There was no concept of sexual orientation, but there was a concept of gender. So, in the Bible, when a man sleeps with another man like with a woman, it's an abomination. See, the emphasis is on a man betraying his status: He has feminized himself. So it's a gender violation as opposed to a sexual violation. The code of masculinity is very strong in the ancient world. Now, homoerotic relationships in the ancient world are really common, especially in the Greek and Roman worlds.

Does Jesus himself ever address that?
As a matter of fact, one of Jesus's miracles is the healing the Centurion's boy. It's in Matthew and Luke. Matthew uses the word "pais"—you get the word pederasty from it, it means youth—to describe this boy, who is essentially a concubine to the Centurian. It's an erotic relationship. He comes to Jesus and asks for his boy to be healed. And Jesus asks if he should heal him, and he says, "I'm not worthy that you should come under my roof, but say the word and my boy will be healed." Jesus says about the faith of the Centurion, who is in a homoerotic relationship, that "there is no greater faith than I've encountered in Israel."

What's great about that is that every time you go to communion on Sunday, millions of Catholics say, "Lord, I'm not worthy to receive you, but only say the word and I shall be healed." They're uttering this homoerotic phrase that was uttered by a Centurion in an actual homosexual relationship with a youth. We've just sanitized that and forgotten those sort of things in the meantime. But a church of the second century would understand that this is a homosexual relationship and it wasn't a big deal.

So what evidence is there in the bible of Jesus's homosexuality?
There's hints of it, and then there's readings into it. The hints come from John's Gospel with the "beloved disciple." He and Jesus have an intimate relationship, although there are questions as to who the disciple actually is. Anyhow, the beloved disciple is lying on the chest of Jesus at the last supper and is supposedly in his "inner tunic," which is what we would call underwear today. It's a very intimate gesture, and it's a special gesture of affection between the two.

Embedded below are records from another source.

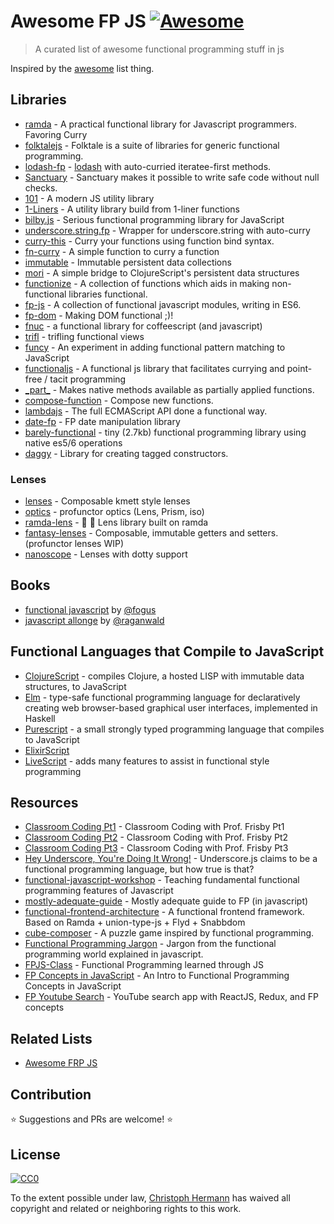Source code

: # Awesome FP JS [![Awesome](https://cdn.rawgit.com/sindresorhus/awesome/d7305f38d29fed78fa85652e3a63e154dd8e8829/media/badge.svg)](https://github.com/sindresorhus/awesome)

> A curated list of awesome functional programming stuff in js

Inspired by the [awesome](https://github.com/sindresorhus/awesome) list thing.

## Libraries

* [ramda](https://github.com/ramda/ramda) - A practical functional library for Javascript programmers. Favoring Curry
* [folktalejs](http://folktalejs.org/) - Folktale is a suite of libraries for generic functional programming.
* [lodash-fp](https://github.com/lodash/lodash-fp) - [lodash](https://github.com/lodash/lodash) with auto-curried iteratee-first methods.
* [Sanctuary](https://github.com/plaid/sanctuary) - Sanctuary makes it possible to write safe code without null checks.
* [101](https://github.com/tjmehta/101) - A modern JS utility library
* [1-Liners](https://github.com/stoeffel/1-liners) - A utility library build from 1-liner functions
* [bilby.js](https://github.com/puffnfresh/bilby.js) - Serious functional programming library for JavaScript
* [underscore.string.fp](https://github.com/stoeffel/underscore.string.fp) - Wrapper for underscore.string with auto-curry
* [curry-this](https://github.com/stoeffel/curry-this) - Curry your functions using function bind syntax.
* [fn-curry](https://github.com/wilhelmson/fn-curry) - A simple function to curry a function
* [immutable](https://github.com/facebook/immutable-js) - Immutable persistent data collections
* [mori](https://github.com/swannodette/mori) - A simple bridge to ClojureScript's persistent data structures
* [functionize](https://github.com/paldepind/functionize) - A collection of functions which aids in making non-functional libraries functional.
* [fp-js](https://github.com/fp-js/) - A collection of functional javascript modules, writing in ES6.
* [fp-dom](https://github.com/fp-dom/) - Making DOM functional ;)!
* [fnuc](https://github.com/algesten/fnuc) - a functional library for coffeescript (and javascript)
* [trifl](https://github.com/algesten/trifl) - trifling functional views
* [funcy](https://github.com/bramstein/funcy) - An experiment in adding functional pattern matching to JavaScript
* [functionaljs](http://functionaljs.com) - A functional js library that facilitates currying and point-free / tacit programming
* [\_part\_](https://github.com/AutoSponge/_part_) - Makes native methods available as partially applied functions.
* [compose-function](https://github.com/stoeffel/compose-function) - Compose new functions.
* [lambdajs](https://github.com/loop-recur/lambdajs) - The full ECMAScript API done a functional way.
* [date-fp](http://github.com/cullophid/date-fp) - FP date manipulation library
* [barely-functional](https://github.com/cullophid/barely-functional) - tiny (2.7kb) functional programming library using native es5/6 operations
* [daggy](https://github.com/puffnfresh/daggy) - Library for creating tagged constructors.

### Lenses
* [lenses](https://github.com/DrBoolean/lenses) - Composable kmett style lenses
* [optics](https://github.com/flunc/optics) - profunctor optics (Lens, Prism, iso)
* [ramda-lens](https://github.com/ramda/ramda-lens) - :ram: :mag_right: Lens library built on ramda
* [fantasy-lenses](https://github.com/fantasyland/fantasy-lenses) - Composable, immutable getters and setters. (profunctor lenses WIP)
* [nanoscope](https://github.com/5outh/nanoscope) - Lenses with dotty support

## Books

* [functional javascript](http://shop.oreilly.com/product/0636920028857.do) by [@fogus](https://github.com/fogus)
* [javascript allonge](https://leanpub.com/javascript-allonge) by [@raganwald](https://github.com/raganwald)

## Functional Languages that Compile to JavaScript
+ [ClojureScript](https://github.com/clojure/clojurescript) - compiles Clojure, a hosted LISP with immutable data structures, to JavaScript
+ [Elm](http://elm-lang.org/) - type-safe functional programming language for declaratively creating web browser-based graphical user interfaces, implemented in Haskell
+ [Purescript](http://www.purescript.org/) - a small strongly typed programming language that compiles to JavaScript
+ [ElixirScript](https://github.com/bryanjos/elixirscript)
+ [LiveScript](livescript.net) - adds many features to assist in functional style programming

## Resources

* [Classroom Coding Pt1](https://www.youtube.com/watch?v=h_tkIpwbsxY) - Classroom Coding with Prof. Frisby Pt1
* [Classroom Coding Pt2](https://www.youtube.com/watch?v=oZ6C9h49bu8) - Classroom Coding with Prof. Frisby Pt2
* [Classroom Coding Pt3](https://www.youtube.com/watch?v=mMCgJA8HScA) - Classroom Coding with Prof. Frisby Pt3
* [Hey Underscore, You're Doing It Wrong!](https://www.youtube.com/watch?v=m3svKOdZijA) - Underscore.js claims to be a functional programming language, but how true is that?
* [functional-javascript-workshop](https://github.com/timoxley/functional-javascript-workshop) - Teaching fundamental functional programming features of Javascript
* [mostly-adequate-guide](https://github.com/DrBoolean/mostly-adequate-guide) - Mostly adequate guide to FP (in javascript)
* [functional-frontend-architecture](https://github.com/paldepind/functional-frontend-architecture) - A functional frontend framework. Based on Ramda + union-type-js + Flyd + Snabbdom
* [cube-composer](https://github.com/sharkdp/cube-composer) - A puzzle game inspired by functional programming.
* [Functional Programming Jargon](https://github.com/hemanth/functional-programming-jargon) - Jargon from the functional programming world explained in javascript.
* [FPJS-Class](https://github.com/loop-recur/FPJS-Class) - Functional Programming learned through JS
* [FP Concepts in JavaScript](https://medium.com/@collardeau/intro-to-functional-programming-concepts-in-javascript-b0650773139c) - An Intro to Functional Programming Concepts in JavaScript
* [FP Youtube Search](https://github.com/jaysoo/example-fp-youtube-search) - YouTube search app with ReactJS, Redux, and FP concepts

## Related Lists

* [Awesome FRP JS](https://github.com/stoeffel/awesome-frp-js)


## Contribution

:star: Suggestions and PRs are welcome! :star:

## License

[![CC0](http://i.creativecommons.org/p/zero/1.0/88x31.png)](http://creativecommons.org/publicdomain/zero/1.0/)

To the extent possible under law, [Christoph Hermann](http://stoeffel.github.io/) has waived all copyright and related or neighboring rights to this work.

I would imagine Jesus loved all of his disciples, I mean he told everyone to love their neighbor. So, singling out a particular person as "beloved" seems significant.
Yes. Jesus only calls one other person beloved and it is Lazarus. There was also an excerpt that was discovered in the 1960s by a professor of history and ancient studies, Morton Smith, a very good scholar. He found an inscription that hints at a secret gospel, that people are dating back to sometime in the late part of the first century. There is a fragment that describes a naked boy who comes to Jesus very late, and spends the night for an "initiation." The fragment has been disputed, of course. But what this has to say is that there was some sort of homoerotic relationship, a love relationship.

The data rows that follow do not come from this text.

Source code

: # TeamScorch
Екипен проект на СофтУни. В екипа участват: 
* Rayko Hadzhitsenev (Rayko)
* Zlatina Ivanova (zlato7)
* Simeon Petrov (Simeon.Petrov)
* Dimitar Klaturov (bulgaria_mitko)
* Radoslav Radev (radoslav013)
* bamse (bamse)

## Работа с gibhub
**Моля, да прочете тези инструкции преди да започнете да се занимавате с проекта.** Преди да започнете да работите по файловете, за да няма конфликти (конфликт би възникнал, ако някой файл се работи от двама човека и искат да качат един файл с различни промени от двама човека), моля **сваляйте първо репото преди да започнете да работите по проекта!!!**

It seems that, like anything else in the Bible, you can draw your own conclusions, including that Jesus was gay. I mean, he's this queer figure, never married—
That is actually significant. Jesus was a rabbi, a teacher, and pretty much every rabbi at the time was married. But there's no testimony of Jesus's marriage. There are some interesting theories, Jesus could have been bisexual and carried on a relationship with Mary Magdalene and the beloved disciple. Perhaps he was intersex or trans, because he was born without a father, and therefore was born female and took on the phenotype of a male. Virginia Mollenkott argues that in her book, Omnigender. It's a fun sort of argument. What I'm saying is that people see this as really important. I once had a lesbian student tell me, "Jesus wasn't gay, he was perfect." So what does that say about how she views her sexuality? The Catholic position says that Jesus is perfect, so therefore he is intrinsically good and intrinsically ordered. Now what they say about gays is we are intrinsically evil and intrinsically disordered. Even evangelicals will say that Jesus was perfect so that, in order to be saved for evangelicals, you must be heterosexual to be saved.

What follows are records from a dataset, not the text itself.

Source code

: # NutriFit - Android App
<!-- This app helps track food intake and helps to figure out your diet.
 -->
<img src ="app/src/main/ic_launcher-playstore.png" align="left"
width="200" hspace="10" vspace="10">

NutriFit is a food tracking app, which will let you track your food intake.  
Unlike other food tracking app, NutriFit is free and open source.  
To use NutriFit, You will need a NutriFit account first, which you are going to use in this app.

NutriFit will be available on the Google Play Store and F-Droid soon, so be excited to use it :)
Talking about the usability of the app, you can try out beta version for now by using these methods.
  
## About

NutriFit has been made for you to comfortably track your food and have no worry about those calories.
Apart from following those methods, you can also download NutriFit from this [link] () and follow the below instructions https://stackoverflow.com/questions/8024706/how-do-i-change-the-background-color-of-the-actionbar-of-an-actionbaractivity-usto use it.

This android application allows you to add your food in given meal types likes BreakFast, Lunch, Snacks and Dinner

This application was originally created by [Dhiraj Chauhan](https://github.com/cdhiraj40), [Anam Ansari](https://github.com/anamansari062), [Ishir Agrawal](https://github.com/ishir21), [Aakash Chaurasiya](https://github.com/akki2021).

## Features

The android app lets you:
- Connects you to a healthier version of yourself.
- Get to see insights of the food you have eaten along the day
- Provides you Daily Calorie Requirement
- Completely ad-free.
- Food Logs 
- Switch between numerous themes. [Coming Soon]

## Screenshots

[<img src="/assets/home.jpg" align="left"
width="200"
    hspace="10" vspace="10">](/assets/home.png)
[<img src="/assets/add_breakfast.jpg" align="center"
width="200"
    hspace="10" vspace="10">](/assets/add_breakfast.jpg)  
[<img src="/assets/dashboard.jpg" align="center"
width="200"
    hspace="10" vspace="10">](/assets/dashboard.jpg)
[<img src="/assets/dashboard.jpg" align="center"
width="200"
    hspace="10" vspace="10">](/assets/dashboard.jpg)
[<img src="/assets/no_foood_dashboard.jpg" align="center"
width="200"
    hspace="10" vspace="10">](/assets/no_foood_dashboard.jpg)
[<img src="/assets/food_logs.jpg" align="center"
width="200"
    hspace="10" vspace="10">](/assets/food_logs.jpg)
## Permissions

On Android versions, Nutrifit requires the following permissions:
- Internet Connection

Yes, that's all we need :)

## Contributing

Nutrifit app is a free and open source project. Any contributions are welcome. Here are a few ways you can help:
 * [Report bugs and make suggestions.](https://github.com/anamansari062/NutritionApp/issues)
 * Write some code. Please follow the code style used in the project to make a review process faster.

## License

But if Jesus was gay, and he was perfect, then really it's only the gay people that are going to heaven, right? That's so deliciously ironic.
You know, I think there's a greater picture about how universal Jesus is. Jesus had sexuality. I used to think that everything about Jesus was perfect. Then in my first year of school, I was reading a book by John A.T. Robinson, an Anglican bishop and New Testament scholar, The Human Face of God, and there was a little footnote there that really disturbed me. It said that Jesus farted. And I said, "Oh my god!" And then I thought, Well, OK. He was human. And that led to, "If he was also human, did he have an erection at night? Did he have a nocturnal emission? All males experience that." So that was kind of an eroding of my sort of Catholic fundamentals around Jesus. And I went the next step by saying, "Was Jesus sexual?" And then, "With whom?" Then I thought, "Does it really matter?" And I think it does.

If Jesus was fully human, he must have been fully erotic. That would mean that sexuality was a positive thing, because we need to reclaim the fact that sexuality is a great and good thing, whatever sexuality that you are. So, you see where I'm coming from? I want to say that all sexualities are an original blessing because we're made in the image of God.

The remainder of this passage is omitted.